### [EXERCISE INSTRUCTIONS]
From the data below, please reproduce exactly everything from the line that contains "operation of the system." down to the line that contains "throughput gradually drops", with both ends included.

### [DATA FOR PROCESSING]

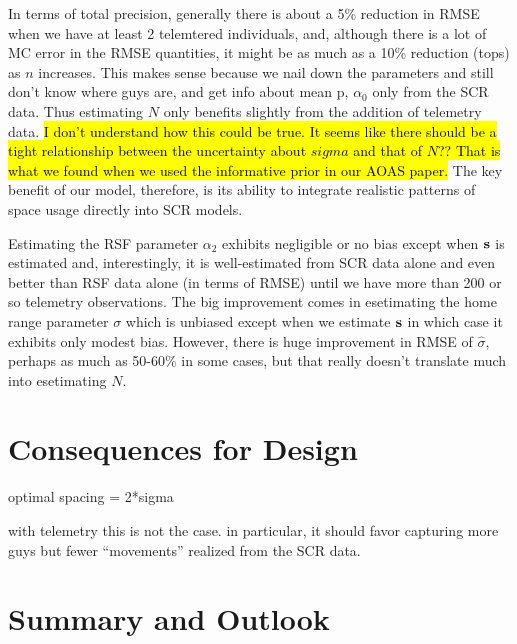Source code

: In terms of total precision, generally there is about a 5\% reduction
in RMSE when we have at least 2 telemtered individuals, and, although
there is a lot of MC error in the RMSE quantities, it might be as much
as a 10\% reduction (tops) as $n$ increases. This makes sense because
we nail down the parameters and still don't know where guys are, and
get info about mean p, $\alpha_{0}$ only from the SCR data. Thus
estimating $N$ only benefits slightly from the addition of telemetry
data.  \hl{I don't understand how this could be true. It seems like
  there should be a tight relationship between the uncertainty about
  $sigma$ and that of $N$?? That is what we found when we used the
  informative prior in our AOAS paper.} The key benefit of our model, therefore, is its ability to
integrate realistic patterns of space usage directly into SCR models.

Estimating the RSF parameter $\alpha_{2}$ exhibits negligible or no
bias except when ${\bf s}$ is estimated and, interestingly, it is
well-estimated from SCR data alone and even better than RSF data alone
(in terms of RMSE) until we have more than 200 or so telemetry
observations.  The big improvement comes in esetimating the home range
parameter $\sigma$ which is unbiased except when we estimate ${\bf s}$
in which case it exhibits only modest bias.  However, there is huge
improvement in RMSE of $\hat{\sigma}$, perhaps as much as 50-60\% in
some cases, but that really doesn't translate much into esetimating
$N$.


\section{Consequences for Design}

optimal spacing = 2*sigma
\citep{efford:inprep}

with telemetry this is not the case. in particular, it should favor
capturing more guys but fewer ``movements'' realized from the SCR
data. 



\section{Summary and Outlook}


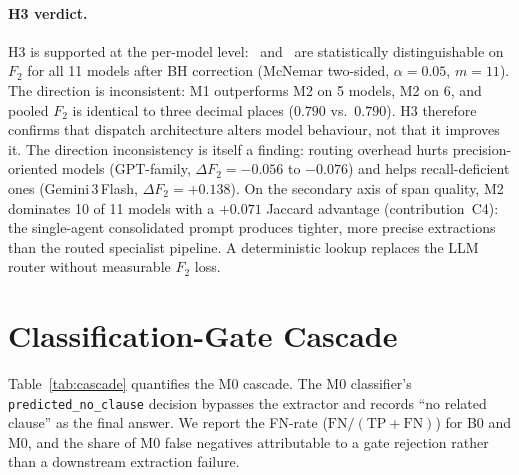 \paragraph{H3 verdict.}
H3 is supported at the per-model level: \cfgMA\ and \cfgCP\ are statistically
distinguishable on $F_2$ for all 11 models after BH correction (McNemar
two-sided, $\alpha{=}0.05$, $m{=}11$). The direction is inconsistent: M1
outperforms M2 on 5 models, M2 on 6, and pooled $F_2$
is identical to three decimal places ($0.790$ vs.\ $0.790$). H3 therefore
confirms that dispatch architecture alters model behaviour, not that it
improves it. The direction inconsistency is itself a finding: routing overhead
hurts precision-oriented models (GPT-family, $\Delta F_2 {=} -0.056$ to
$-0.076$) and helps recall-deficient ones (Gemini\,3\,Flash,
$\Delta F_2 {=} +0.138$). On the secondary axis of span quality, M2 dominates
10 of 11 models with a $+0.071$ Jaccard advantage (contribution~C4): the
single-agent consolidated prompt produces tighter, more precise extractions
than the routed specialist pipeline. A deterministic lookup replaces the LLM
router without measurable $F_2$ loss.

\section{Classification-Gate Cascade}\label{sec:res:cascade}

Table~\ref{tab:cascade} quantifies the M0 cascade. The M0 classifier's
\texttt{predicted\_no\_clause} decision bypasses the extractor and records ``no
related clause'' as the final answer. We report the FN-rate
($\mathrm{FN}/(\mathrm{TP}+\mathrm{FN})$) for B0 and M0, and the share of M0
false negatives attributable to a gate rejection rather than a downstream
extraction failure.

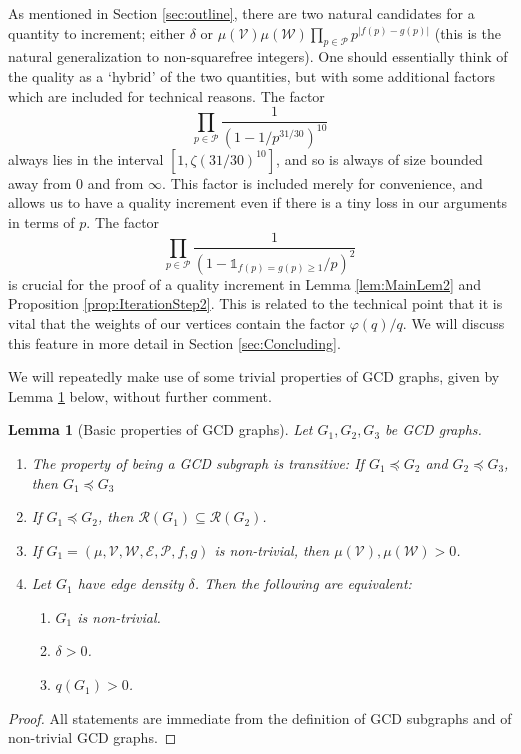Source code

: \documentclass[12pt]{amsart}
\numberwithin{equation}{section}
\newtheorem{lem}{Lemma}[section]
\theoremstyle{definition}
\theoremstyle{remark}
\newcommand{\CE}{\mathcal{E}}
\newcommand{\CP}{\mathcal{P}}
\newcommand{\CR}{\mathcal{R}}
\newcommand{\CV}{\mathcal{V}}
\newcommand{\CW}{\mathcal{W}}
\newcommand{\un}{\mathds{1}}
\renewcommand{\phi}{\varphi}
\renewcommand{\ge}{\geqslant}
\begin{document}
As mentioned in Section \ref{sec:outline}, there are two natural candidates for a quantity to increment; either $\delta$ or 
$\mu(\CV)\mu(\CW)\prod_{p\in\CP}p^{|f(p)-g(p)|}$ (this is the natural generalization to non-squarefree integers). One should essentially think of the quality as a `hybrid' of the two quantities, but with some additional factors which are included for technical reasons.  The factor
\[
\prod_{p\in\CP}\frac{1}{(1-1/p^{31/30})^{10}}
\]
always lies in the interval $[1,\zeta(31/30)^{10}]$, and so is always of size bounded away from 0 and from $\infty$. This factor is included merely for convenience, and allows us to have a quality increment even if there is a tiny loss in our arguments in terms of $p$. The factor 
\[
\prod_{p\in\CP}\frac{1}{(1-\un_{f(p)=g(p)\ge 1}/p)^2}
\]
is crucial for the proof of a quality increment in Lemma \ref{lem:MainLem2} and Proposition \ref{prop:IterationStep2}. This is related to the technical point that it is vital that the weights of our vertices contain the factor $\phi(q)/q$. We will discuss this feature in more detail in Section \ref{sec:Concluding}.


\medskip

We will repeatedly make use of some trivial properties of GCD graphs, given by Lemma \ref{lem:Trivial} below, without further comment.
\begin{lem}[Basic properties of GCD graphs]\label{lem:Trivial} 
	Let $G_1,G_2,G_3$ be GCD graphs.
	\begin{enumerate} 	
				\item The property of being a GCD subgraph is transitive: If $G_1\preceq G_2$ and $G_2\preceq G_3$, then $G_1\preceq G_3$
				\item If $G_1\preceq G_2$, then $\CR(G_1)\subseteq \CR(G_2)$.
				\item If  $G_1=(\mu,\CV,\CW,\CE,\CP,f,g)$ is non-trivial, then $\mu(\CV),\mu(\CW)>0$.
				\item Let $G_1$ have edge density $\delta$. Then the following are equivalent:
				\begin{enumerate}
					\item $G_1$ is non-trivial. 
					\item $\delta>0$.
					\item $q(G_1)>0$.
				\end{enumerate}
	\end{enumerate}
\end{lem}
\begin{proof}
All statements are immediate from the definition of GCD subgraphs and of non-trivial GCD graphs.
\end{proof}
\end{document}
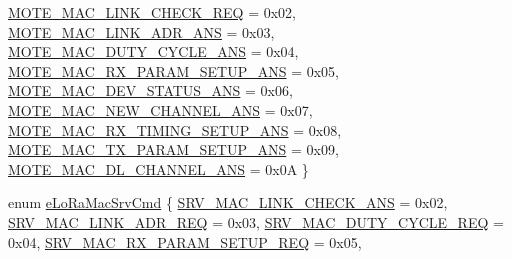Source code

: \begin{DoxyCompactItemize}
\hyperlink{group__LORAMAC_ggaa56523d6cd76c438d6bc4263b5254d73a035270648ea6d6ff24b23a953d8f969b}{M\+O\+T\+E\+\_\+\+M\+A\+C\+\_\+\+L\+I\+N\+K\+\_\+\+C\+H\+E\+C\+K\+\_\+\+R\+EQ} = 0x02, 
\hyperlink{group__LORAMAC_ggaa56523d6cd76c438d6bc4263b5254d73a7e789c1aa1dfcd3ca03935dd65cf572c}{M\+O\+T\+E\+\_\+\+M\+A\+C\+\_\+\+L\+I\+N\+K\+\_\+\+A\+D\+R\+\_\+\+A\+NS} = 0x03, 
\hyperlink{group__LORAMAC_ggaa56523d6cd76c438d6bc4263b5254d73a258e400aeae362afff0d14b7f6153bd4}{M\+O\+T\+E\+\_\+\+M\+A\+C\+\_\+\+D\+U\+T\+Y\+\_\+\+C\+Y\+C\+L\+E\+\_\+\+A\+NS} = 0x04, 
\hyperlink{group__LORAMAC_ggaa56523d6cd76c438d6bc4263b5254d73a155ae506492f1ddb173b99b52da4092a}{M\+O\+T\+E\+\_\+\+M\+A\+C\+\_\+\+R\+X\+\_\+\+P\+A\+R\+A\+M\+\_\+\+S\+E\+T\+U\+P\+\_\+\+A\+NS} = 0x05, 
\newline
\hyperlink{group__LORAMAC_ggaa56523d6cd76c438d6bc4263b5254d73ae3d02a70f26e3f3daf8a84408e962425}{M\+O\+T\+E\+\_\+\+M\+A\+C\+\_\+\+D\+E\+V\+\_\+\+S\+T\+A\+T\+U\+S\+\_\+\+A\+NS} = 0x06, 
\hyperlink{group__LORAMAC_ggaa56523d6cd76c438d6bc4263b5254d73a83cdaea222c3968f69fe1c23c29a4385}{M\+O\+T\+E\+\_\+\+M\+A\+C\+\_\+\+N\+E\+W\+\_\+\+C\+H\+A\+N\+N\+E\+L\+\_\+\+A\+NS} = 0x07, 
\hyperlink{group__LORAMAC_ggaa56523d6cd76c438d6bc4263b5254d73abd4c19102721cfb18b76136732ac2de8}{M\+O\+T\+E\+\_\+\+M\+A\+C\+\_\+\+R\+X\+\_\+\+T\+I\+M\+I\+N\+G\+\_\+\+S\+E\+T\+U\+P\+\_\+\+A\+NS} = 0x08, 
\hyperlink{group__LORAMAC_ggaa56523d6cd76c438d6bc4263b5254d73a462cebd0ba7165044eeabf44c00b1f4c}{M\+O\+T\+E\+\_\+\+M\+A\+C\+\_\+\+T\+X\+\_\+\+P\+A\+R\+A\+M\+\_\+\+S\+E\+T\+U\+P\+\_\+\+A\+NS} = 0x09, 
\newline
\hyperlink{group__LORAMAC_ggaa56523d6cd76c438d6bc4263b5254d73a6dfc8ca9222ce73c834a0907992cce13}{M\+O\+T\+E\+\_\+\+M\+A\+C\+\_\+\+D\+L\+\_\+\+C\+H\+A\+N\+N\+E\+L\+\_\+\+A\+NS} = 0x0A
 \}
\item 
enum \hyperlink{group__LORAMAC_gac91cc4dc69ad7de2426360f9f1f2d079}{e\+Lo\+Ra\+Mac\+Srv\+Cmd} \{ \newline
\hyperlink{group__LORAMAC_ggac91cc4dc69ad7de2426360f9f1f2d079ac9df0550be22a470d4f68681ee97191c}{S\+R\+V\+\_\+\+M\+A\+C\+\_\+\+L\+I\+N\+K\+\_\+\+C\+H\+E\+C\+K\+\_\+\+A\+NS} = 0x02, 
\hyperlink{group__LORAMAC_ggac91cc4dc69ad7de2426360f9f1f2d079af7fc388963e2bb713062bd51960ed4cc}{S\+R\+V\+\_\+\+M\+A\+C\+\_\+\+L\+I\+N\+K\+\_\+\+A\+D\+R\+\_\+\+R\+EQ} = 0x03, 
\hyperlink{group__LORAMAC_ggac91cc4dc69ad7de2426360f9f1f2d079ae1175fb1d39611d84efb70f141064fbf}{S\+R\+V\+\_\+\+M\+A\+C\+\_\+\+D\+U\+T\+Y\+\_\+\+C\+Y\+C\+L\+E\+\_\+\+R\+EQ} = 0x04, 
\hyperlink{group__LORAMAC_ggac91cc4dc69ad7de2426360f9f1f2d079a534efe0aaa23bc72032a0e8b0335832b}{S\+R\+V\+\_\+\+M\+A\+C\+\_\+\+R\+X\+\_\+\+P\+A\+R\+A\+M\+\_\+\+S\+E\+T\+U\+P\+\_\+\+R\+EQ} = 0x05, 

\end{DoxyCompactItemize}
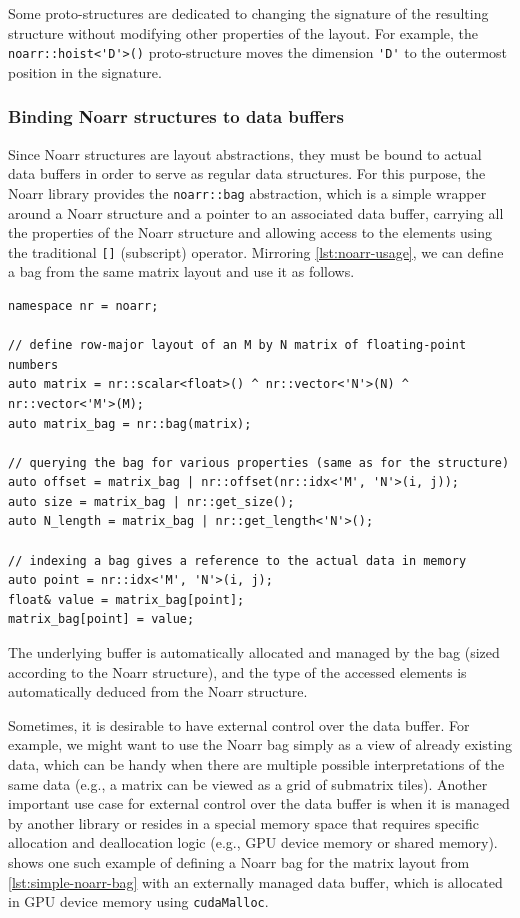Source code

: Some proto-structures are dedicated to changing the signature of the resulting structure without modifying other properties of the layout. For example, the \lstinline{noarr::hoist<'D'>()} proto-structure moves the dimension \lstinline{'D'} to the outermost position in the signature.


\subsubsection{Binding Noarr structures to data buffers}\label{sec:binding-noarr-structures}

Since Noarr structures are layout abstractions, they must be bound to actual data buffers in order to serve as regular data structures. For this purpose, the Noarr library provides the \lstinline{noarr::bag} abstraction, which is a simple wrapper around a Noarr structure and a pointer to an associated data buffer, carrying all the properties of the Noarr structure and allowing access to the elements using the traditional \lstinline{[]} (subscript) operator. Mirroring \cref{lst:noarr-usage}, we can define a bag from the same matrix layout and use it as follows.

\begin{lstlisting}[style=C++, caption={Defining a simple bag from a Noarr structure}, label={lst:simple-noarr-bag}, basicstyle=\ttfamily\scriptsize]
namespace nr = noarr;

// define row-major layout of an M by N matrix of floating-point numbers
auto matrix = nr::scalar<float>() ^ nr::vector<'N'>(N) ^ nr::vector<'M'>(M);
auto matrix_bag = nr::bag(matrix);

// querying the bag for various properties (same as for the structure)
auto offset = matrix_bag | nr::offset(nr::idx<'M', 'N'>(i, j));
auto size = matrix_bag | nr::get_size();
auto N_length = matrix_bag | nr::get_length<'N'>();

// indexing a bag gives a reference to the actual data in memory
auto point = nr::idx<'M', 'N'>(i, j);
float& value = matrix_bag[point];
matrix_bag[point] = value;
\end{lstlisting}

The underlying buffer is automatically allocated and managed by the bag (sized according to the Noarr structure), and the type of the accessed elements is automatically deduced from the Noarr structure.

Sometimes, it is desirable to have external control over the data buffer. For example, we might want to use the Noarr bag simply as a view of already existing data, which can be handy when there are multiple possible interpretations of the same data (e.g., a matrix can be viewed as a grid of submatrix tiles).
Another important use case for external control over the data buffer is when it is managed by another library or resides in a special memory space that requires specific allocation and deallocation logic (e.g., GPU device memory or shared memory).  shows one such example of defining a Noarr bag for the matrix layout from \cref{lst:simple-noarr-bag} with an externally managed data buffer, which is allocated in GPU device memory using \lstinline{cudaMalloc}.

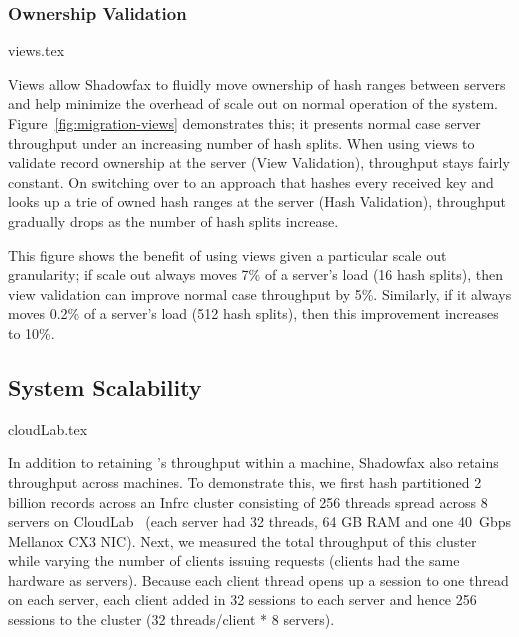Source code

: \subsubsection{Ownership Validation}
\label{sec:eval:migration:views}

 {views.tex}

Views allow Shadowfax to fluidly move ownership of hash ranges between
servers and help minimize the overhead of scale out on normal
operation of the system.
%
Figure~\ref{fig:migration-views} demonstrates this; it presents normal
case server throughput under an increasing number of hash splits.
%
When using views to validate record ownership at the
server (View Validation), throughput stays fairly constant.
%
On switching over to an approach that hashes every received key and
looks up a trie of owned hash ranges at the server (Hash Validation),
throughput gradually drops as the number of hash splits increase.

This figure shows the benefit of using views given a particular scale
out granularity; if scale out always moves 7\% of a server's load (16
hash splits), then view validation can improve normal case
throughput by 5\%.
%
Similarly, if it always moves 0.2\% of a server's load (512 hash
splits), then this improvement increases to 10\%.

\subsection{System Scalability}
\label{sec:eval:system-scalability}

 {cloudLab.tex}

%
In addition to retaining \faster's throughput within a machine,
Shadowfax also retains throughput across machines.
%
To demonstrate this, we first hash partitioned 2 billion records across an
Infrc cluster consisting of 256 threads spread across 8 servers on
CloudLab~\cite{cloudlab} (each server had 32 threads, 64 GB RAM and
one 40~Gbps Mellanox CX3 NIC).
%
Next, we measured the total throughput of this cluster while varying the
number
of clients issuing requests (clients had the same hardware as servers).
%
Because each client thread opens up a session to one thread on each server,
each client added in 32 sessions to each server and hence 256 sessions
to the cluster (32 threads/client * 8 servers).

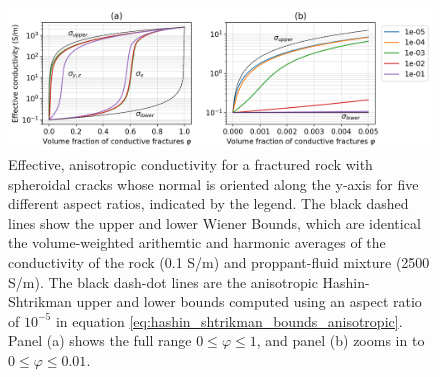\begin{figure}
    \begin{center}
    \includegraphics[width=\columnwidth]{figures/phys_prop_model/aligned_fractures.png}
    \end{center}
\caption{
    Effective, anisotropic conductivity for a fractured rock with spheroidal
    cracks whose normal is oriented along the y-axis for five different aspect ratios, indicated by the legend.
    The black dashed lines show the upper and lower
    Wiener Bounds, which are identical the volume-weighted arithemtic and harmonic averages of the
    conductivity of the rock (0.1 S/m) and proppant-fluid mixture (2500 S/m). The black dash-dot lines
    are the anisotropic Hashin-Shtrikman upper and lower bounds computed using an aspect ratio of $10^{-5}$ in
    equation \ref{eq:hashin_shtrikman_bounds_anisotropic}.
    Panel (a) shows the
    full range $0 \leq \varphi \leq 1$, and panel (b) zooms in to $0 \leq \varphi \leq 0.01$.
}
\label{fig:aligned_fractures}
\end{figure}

### [REPLY]
operation of the system.
%
Figure~\ref{fig:migration-views} demonstrates this; it presents normal
case server throughput under an increasing number of hash splits.
%
When using views to validate record ownership at the
server (View Validation), throughput stays fairly constant.
%
On switching over to an approach that hashes every received key and
looks up a trie of owned hash ranges at the server (Hash Validation),
throughput gradually drops as the number of hash splits increase.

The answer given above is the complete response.